No one in the room? Turn off the ceiling fan, leftenant
Clay is off today. Here’s a column first published June 1, 2008.
Today’s question:
I have a neighbor who has a number of ceiling fans in his home that are running continually during the cooling season, even when there is nobody in the house. I say the ceiling fan is useless if no one is present to benefit from the circulating air. He claims it is still cooling the room. Ah, the endless cycle of the seasons. The bird-that-sings-all-night question. The fence-lizard-pushups question. Now the ceiling-fan question. You’re right, and your energywasting neighbor is wrong. Ceiling fans move air around, but they don’t cool it. Ceiling fans cool you by setting up a breeze to speed the evaporation of moisture off your skin. If you’re not in the room, the ceiling fan is just pushing some air around and burning power.
It’s the same as leaving the lights on in an empty room.
Why do the British pronounce the word “lieutenant” as “lef-tenant?” The word is French, and the French say “loo-tenant,” as do the Americans.
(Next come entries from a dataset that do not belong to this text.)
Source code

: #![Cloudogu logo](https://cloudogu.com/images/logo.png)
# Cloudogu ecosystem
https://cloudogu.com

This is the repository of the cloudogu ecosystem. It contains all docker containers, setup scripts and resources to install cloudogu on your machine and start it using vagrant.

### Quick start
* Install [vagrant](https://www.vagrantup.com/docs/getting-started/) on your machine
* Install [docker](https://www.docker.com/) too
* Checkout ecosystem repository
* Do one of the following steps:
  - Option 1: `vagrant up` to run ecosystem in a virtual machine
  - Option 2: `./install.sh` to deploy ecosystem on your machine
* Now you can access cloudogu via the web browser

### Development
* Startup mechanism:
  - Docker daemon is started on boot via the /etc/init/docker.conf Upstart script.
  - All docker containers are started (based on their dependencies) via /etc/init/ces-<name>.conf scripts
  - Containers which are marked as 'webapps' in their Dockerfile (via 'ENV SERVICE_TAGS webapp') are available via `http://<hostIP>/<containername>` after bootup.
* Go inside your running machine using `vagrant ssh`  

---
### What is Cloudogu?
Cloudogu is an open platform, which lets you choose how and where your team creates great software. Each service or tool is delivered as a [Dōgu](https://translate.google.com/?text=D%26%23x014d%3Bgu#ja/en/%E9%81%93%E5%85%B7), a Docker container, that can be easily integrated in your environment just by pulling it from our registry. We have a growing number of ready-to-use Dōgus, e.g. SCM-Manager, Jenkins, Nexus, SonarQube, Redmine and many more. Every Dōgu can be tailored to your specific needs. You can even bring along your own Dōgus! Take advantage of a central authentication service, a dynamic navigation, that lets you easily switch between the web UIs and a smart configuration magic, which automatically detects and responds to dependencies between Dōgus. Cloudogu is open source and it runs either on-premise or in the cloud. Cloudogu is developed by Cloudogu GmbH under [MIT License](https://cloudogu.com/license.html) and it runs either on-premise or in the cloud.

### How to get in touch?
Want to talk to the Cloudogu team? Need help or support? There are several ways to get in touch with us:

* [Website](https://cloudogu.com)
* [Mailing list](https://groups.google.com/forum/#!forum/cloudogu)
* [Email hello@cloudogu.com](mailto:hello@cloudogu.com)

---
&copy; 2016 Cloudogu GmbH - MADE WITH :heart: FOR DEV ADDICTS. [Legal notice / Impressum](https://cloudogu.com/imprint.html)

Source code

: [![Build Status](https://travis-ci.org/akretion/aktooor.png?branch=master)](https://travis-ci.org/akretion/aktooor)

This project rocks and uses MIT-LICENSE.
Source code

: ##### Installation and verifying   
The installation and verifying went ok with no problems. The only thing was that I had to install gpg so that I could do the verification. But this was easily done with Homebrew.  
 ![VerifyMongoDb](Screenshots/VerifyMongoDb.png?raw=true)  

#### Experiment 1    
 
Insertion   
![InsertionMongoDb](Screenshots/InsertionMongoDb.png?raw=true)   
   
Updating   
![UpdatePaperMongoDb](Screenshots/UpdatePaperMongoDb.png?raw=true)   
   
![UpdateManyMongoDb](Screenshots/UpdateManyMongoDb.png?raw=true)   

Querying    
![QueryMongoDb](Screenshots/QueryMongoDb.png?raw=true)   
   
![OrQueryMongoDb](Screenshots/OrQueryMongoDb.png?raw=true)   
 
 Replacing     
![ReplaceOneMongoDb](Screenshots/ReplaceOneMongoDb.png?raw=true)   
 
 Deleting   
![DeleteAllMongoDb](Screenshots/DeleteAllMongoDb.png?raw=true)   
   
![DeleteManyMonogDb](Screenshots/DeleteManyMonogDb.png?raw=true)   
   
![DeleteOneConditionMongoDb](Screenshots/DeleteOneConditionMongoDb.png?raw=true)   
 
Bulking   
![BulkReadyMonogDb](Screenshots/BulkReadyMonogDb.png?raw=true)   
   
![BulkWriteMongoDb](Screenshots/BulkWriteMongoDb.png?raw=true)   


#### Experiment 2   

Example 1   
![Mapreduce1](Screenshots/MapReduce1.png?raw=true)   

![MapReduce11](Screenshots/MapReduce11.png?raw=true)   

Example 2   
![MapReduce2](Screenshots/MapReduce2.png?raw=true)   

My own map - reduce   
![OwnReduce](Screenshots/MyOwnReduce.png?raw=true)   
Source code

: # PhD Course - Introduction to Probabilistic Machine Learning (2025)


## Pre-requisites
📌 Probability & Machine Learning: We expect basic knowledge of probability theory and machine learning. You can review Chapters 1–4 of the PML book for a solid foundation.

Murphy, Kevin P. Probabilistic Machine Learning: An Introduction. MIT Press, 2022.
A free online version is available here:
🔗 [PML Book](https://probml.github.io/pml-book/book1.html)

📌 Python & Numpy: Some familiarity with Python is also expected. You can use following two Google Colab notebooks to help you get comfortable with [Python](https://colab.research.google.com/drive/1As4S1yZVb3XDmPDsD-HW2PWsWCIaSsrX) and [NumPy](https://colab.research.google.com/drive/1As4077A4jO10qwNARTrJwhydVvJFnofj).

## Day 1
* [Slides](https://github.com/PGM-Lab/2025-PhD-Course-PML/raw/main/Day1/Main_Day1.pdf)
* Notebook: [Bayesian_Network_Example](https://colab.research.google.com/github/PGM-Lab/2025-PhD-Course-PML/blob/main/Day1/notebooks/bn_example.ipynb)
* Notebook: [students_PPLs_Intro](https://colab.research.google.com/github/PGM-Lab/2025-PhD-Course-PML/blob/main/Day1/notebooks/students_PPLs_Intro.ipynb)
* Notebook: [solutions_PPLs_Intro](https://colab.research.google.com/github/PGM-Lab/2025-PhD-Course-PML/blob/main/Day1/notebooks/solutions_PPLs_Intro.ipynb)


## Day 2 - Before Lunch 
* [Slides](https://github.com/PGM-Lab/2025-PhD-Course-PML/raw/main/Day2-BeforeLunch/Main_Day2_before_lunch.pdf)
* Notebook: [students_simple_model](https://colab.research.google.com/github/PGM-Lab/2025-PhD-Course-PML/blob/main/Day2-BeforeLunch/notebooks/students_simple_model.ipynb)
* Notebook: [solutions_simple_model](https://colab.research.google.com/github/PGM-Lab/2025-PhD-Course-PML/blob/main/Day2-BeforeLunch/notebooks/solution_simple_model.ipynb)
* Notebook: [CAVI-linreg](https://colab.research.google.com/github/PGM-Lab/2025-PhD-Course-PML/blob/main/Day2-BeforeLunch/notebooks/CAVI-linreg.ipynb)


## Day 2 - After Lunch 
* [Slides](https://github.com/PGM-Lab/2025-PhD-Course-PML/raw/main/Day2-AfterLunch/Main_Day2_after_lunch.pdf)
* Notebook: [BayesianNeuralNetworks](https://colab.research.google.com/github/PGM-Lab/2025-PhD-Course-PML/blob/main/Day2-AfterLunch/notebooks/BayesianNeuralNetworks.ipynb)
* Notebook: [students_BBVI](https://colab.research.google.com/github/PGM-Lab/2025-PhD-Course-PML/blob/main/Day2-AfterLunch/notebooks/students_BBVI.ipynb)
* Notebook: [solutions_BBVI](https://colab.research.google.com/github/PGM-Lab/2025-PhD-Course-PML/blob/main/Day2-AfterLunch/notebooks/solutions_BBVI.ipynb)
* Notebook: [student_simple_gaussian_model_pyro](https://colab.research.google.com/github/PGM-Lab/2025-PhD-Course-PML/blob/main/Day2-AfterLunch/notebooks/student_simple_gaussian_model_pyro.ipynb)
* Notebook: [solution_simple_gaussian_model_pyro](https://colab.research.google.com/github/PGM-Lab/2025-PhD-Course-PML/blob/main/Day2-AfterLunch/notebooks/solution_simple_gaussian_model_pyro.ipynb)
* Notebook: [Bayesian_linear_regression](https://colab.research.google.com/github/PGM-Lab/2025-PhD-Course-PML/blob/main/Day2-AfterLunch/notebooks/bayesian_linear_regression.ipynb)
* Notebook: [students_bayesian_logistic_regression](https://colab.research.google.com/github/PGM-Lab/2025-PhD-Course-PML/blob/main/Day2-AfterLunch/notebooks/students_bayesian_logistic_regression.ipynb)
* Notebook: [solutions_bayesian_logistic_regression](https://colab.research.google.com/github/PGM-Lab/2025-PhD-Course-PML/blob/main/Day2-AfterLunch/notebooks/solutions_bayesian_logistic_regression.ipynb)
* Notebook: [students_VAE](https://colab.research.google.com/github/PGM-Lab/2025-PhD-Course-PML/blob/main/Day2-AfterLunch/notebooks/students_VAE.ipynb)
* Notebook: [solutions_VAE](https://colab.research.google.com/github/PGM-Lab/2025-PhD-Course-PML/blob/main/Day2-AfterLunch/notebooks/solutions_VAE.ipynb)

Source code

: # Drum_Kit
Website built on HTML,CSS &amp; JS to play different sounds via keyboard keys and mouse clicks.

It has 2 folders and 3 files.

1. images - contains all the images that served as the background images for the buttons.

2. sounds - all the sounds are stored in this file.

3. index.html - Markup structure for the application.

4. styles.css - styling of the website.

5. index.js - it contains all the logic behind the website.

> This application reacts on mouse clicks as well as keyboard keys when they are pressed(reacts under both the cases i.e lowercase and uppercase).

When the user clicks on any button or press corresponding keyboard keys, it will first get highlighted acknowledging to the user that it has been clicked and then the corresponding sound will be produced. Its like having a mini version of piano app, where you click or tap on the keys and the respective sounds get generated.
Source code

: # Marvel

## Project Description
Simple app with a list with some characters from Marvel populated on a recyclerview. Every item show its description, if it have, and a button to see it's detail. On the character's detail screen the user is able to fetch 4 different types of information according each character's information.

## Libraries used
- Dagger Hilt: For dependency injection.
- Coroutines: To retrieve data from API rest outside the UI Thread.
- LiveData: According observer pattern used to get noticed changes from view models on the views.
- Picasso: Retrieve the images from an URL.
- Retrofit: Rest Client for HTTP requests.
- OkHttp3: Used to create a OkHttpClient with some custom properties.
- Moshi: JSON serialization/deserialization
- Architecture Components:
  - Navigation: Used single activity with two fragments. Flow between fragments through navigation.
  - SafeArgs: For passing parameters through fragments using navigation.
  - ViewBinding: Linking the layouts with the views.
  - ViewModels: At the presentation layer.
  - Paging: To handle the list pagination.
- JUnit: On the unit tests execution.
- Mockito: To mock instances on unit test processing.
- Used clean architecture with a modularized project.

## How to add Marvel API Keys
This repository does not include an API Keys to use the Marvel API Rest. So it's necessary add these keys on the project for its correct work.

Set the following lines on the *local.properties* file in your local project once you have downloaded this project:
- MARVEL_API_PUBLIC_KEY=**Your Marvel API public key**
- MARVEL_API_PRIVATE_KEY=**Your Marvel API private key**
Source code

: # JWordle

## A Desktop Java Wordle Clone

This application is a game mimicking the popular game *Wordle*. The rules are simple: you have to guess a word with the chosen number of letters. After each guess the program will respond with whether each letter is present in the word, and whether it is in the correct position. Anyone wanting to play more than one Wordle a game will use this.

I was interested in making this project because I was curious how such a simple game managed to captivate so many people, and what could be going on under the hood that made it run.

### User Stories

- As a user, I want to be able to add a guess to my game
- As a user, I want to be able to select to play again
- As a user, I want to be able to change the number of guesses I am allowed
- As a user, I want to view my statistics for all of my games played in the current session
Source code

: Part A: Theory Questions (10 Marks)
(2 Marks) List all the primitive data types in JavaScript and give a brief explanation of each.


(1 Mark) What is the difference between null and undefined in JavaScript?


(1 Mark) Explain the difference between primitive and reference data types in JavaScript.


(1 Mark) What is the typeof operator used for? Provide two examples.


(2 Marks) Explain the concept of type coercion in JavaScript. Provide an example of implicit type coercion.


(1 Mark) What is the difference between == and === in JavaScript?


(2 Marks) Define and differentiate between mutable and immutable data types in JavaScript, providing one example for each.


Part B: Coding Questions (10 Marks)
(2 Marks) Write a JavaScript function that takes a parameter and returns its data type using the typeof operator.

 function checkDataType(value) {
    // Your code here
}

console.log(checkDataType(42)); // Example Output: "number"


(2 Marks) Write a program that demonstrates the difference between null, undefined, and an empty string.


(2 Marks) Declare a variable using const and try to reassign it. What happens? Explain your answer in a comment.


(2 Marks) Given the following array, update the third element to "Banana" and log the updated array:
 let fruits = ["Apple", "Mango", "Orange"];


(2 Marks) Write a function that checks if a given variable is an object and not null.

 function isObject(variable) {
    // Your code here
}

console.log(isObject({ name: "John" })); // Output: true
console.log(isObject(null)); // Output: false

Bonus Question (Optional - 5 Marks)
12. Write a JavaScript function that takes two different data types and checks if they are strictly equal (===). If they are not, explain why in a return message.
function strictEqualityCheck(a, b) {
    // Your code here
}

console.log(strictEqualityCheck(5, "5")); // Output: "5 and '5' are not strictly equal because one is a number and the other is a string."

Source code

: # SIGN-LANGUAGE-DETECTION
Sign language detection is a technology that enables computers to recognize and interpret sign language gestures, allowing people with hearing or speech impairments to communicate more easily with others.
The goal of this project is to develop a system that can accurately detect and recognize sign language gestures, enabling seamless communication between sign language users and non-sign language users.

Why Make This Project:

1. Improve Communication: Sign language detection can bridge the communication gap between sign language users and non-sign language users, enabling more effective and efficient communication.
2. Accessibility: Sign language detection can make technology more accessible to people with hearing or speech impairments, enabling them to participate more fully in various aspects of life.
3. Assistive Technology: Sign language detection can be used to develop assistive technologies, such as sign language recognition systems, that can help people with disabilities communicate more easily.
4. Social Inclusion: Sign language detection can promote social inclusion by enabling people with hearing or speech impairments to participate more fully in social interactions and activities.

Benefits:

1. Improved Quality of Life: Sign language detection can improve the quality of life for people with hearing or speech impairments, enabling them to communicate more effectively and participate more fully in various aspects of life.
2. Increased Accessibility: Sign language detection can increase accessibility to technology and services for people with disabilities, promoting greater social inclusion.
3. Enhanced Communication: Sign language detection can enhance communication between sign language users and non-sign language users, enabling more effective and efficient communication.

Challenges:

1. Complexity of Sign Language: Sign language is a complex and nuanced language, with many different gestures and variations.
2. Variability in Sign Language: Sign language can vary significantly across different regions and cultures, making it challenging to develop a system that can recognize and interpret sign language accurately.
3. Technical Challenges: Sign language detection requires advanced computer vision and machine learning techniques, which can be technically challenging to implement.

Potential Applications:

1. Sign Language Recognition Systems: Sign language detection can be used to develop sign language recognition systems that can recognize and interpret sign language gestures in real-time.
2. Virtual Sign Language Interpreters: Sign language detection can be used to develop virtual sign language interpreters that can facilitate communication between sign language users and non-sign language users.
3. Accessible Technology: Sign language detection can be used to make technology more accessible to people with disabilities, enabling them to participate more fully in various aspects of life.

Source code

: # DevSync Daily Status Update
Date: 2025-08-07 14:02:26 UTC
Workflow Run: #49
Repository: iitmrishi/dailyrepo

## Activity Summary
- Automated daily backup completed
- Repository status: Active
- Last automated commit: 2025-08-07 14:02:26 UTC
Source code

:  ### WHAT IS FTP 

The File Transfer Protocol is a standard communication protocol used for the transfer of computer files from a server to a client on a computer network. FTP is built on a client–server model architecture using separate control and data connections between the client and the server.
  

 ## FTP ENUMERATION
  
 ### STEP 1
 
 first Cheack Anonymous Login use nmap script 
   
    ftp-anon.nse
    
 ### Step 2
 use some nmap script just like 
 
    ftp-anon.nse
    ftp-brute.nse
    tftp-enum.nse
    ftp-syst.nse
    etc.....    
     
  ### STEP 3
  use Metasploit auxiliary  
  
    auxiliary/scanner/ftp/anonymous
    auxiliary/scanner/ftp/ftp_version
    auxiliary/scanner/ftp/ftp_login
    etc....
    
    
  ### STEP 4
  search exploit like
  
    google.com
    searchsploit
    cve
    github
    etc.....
Lieutenant comes from an Old French compound: lieu, meaning “place,” and tenant, meaning “holding.” The idea is that a person with that title could step in and do the job of the person in the next rank up.
The British pronunciation goes back to the 14th and 15th centuries when the word was variously spelled as lieftenant, lyeftenant or luftenant.
One idea is it came from a misreading of “u” as a “v.”
That would give you “lev-tenant” and eventually “lef-tenant.”